→ **Problem description**:
Return every line from the listing where the word "mathbb" occurs.

→ **Exercise data**:
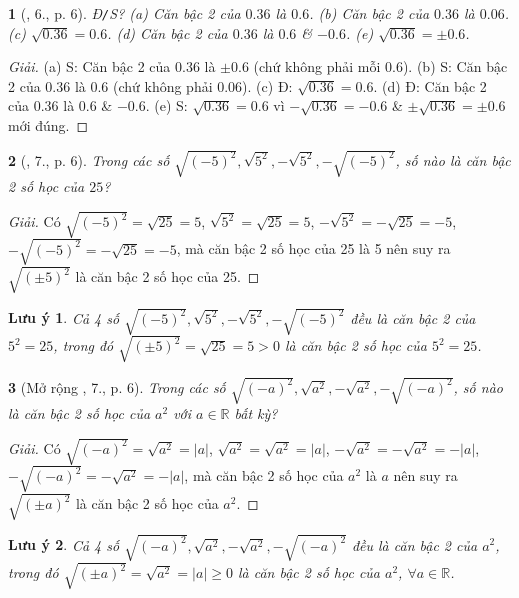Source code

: \documentclass{article}
\newtheorem{baitoan}{}%
\newtheorem{luuy}{Lưu ý}
\begin{document}
\begin{baitoan}[\cite{SBT_Toan_9_tap_1}, 6., p. 6]
	\emph{Đ\texttt{/}S?} (a) Căn bậc 2 của $0.36$ là $0.6$. (b) Căn bậc 2 của $0.36$ là $0.06$. (c) $\sqrt{0.36} = 0.6$. (d) Căn bậc 2 của $0.36$ là $0.6$ \& $-0.6$. (e) $\sqrt{0.36} = \pm0.6$.
\end{baitoan}

\begin{proof}[Giải]
	(a) S: Căn bậc 2 của 0.36 là $\pm0.6$ (chứ không phải mỗi 0.6). (b) S: Căn bậc 2 của 0.36 là 0.6 (chứ không phải 0.06). (c) Đ: $\sqrt{0.36} = 0.6$. (d) Đ: Căn bậc 2 của $0.36$ là $0.6$ \& $-0.6$. (e) S: $\sqrt{0.36} = 0.6$ vì $-\sqrt{0.36} = -0.6$ \& $\pm\sqrt{0.36} = \pm0.6$ mới đúng.
\end{proof}

\begin{baitoan}[\cite{SBT_Toan_9_tap_1}, 7., p. 6]
	Trong các số $\sqrt{(-5)^2},\sqrt{5^2},-\sqrt{5^2},-\sqrt{(-5)^2}$, số nào là căn bậc 2 số học của $25$?
\end{baitoan}

\begin{proof}[Giải]
	Có $\sqrt{(-5)^2} = \sqrt{25} = 5$, $\sqrt{5^2} = \sqrt{25} = 5$, $-\sqrt{5^2} = -\sqrt{25} = -5$, $-\sqrt{(-5)^2} = -\sqrt{25} = -5$, mà căn bậc 2 số học của 25 là 5 nên suy ra $\sqrt{(\pm5)^2}$ là căn bậc 2 số học của 25.
\end{proof}

\begin{luuy}
	Cả 4 số $\sqrt{(-5)^2},\sqrt{5^2},-\sqrt{5^2},-\sqrt{(-5)^2}$ đều là căn bậc 2 của $5^2 = 25$, trong đó $\sqrt{(\pm5)^2} = \sqrt{25} = 5 > 0$ là căn bậc 2 số học của $5^2 = 25$.
\end{luuy}

\begin{baitoan}[Mở rộng \cite{SBT_Toan_9_tap_1}, 7., p. 6]
	Trong các số $\sqrt{(-a)^2},\sqrt{a^2},-\sqrt{a^2},-\sqrt{(-a)^2}$, số nào là căn bậc 2 số học của $a^2$ với $a\in\mathbb{R}$ bất kỳ?
\end{baitoan}

\begin{proof}[Giải]
	Có $\sqrt{(-a)^2} = \sqrt{a^2} = |a|$, $\sqrt{a^2} = \sqrt{a^2} = |a|$, $-\sqrt{a^2} = -\sqrt{a^2} = -|a|$, $-\sqrt{(-a)^2} = -\sqrt{a^2} = -|a|$, mà căn bậc 2 số học của $a^2$ là $a$ nên suy ra $\sqrt{(\pm a)^2}$ là căn bậc 2 số học của $a^2$.
\end{proof}

\begin{luuy}
	Cả 4 số $\sqrt{(-a)^2},\sqrt{a^2},-\sqrt{a^2},-\sqrt{(-a)^2}$ đều là căn bậc 2 của $a^2$, trong đó $\sqrt{(\pm a)^2} = \sqrt{a^2} = |a|\ge0$ là căn bậc 2 số học của $a^2$, $\forall a\in\mathbb{R}$.
\end{luuy}
\end{document}
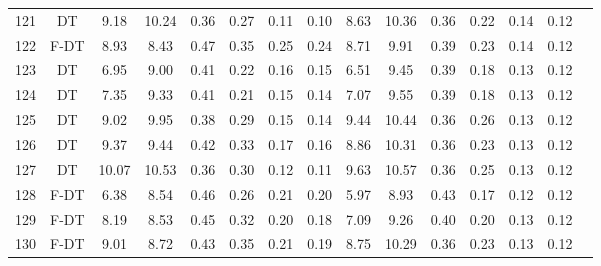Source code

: \begin{longtable}{@{\hskip3pt}c@{\hskip3pt}c@{\hskip3pt}c@{\hskip3pt}c@{\hskip3pt}c@{\hskip3pt}c@{\hskip3pt}c@{\hskip3pt}c@{\hskip3pt}c@{\hskip3pt}c@{\hskip3pt}c@{\hskip3pt}c@{\hskip3pt}c@{\hskip3pt}c@{\hskip3pt}c}
        121 &             DT &              9.18 &       10.24 &          0.36 &        0.27 &        0.11 &         0.10 &                8.63 &       10.36 &          0.36 &        0.22 &        0.14 &         0.12 \\
        122 &           F-DT &              8.93 &        8.43 &          0.47 &        0.35 &        0.25 &         0.24 &                8.71 &        9.91 &          0.39 &        0.23 &        0.14 &         0.12 \\
        123 &             DT &              6.95 &        9.00 &          0.41 &        0.22 &        0.16 &         0.15 &                6.51 &        9.45 &          0.39 &        0.18 &        0.13 &         0.12 \\
        124 &             DT &              7.35 &        9.33 &          0.41 &        0.21 &        0.15 &         0.14 &                7.07 &        9.55 &          0.39 &        0.18 &        0.13 &         0.12 \\
        125 &             DT &              9.02 &        9.95 &          0.38 &        0.29 &        0.15 &         0.14 &                9.44 &       10.44 &          0.36 &        0.26 &        0.13 &         0.12 \\
        126 &             DT &              9.37 &        9.44 &          0.42 &        0.33 &        0.17 &         0.16 &                8.86 &       10.31 &          0.36 &        0.23 &        0.13 &         0.12 \\
        127 &             DT &             10.07 &       10.53 &          0.36 &        0.30 &        0.12 &         0.11 &                9.63 &       10.57 &          0.36 &        0.25 &        0.13 &         0.12 \\
        128 &           F-DT &              6.38 &        8.54 &          0.46 &        0.26 &        0.21 &         0.20 &                5.97 &        8.93 &          0.43 &        0.17 &        0.12 &         0.12 \\
        129 &           F-DT &              8.19 &        8.53 &          0.45 &        0.32 &        0.20 &         0.18 &                7.09 &        9.26 &          0.40 &        0.20 &        0.13 &         0.12 \\
        130 &           F-DT &              9.01 &        8.72 &          0.43 &        0.35 &        0.21 &         0.19 &                8.75 &       10.29 &          0.36 &        0.23 &        0.13 &         0.12 \\

\end{longtable}
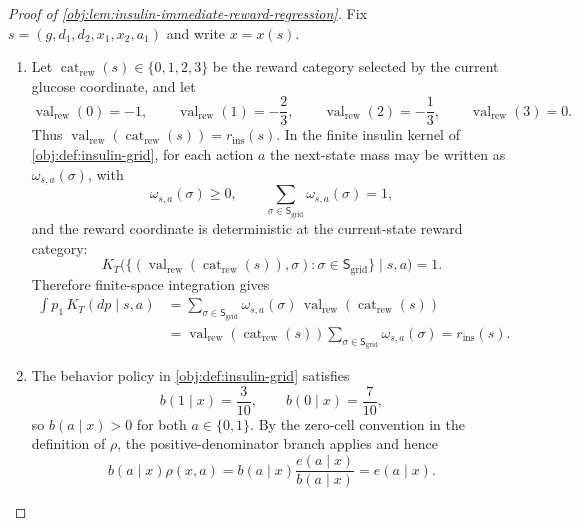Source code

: \documentclass[11pt]{article}
\begin{document}
\begin{proof}[Proof of \cref{obj:lem:insulin-immediate-reward-regression}]
Fix \(s=(g,d_1,d_2,x_1,x_2,a_1)\) and write \(x=x(s)\).

\begin{enumerate}
\item Let \(\operatorname{cat}_{\mathrm{rew}}(s)\in\{0,1,2,3\}\) be the reward category selected by the current glucose coordinate, and let
\[
\operatorname{val}_{\mathrm{rew}}(0)=-1,\qquad
\operatorname{val}_{\mathrm{rew}}(1)=-\frac23,\qquad
\operatorname{val}_{\mathrm{rew}}(2)=-\frac13,\qquad
\operatorname{val}_{\mathrm{rew}}(3)=0 .
\]
Thus \(\operatorname{val}_{\mathrm{rew}}(\operatorname{cat}_{\mathrm{rew}}(s))=r_{\mathrm{ins}}(s)\). In the finite insulin kernel of \cref{obj:def:insulin-grid}, for each action \(a\) the next-state mass may be written as \(\omega_{s,a}(\sigma)\), with
\[
\omega_{s,a}(\sigma)\ge 0,
\qquad
\sum_{\sigma\in\mathsf S_{\mathrm{grid}}}\omega_{s,a}(\sigma)=1,
\]
and the reward coordinate is deterministic at the current-state reward category:
\[
K_T\bigl(\{(\operatorname{val}_{\mathrm{rew}}(\operatorname{cat}_{\mathrm{rew}}(s)),\sigma):
\sigma\in\mathsf S_{\mathrm{grid}}\}\mid s,a\bigr)=1 .
\]
Therefore finite-space integration gives
\[
\begin{aligned}
\int p_1\,K_T(dp\mid s,a)
&=
\sum_{\sigma\in\mathsf S_{\mathrm{grid}}}
\omega_{s,a}(\sigma)\,
\operatorname{val}_{\mathrm{rew}}(\operatorname{cat}_{\mathrm{rew}}(s))  \\
&=
\operatorname{val}_{\mathrm{rew}}(\operatorname{cat}_{\mathrm{rew}}(s))
\sum_{\sigma\in\mathsf S_{\mathrm{grid}}}\omega_{s,a}(\sigma)
=
r_{\mathrm{ins}}(s).
\end{aligned}
\]

\item The behavior policy in \cref{obj:def:insulin-grid} satisfies
\[
b(1\mid x)=\frac{3}{10},
\qquad
b(0\mid x)=\frac{7}{10},
\]
so \(b(a\mid x)>0\) for both \(a\in\{0,1\}\). By the zero-cell convention in the definition of \(\rho\), the positive-denominator branch applies and hence
\[
b(a\mid x)\rho(x,a)
=
b(a\mid x)\frac{e(a\mid x)}{b(a\mid x)}
=
e(a\mid x).
\]


\end{enumerate}
\end{proof}
\end{document}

→ **Solution for this task**:
	Trong các số $\sqrt{(-a)^2},\sqrt{a^2},-\sqrt{a^2},-\sqrt{(-a)^2}$, số nào là căn bậc 2 số học của $a^2$ với $a\in\mathbb{R}$ bất kỳ?
	Cả 4 số $\sqrt{(-a)^2},\sqrt{a^2},-\sqrt{a^2},-\sqrt{(-a)^2}$ đều là căn bậc 2 của $a^2$, trong đó $\sqrt{(\pm a)^2} = \sqrt{a^2} = |a|\ge0$ là căn bậc 2 số học của $a^2$, $\forall a\in\mathbb{R}$.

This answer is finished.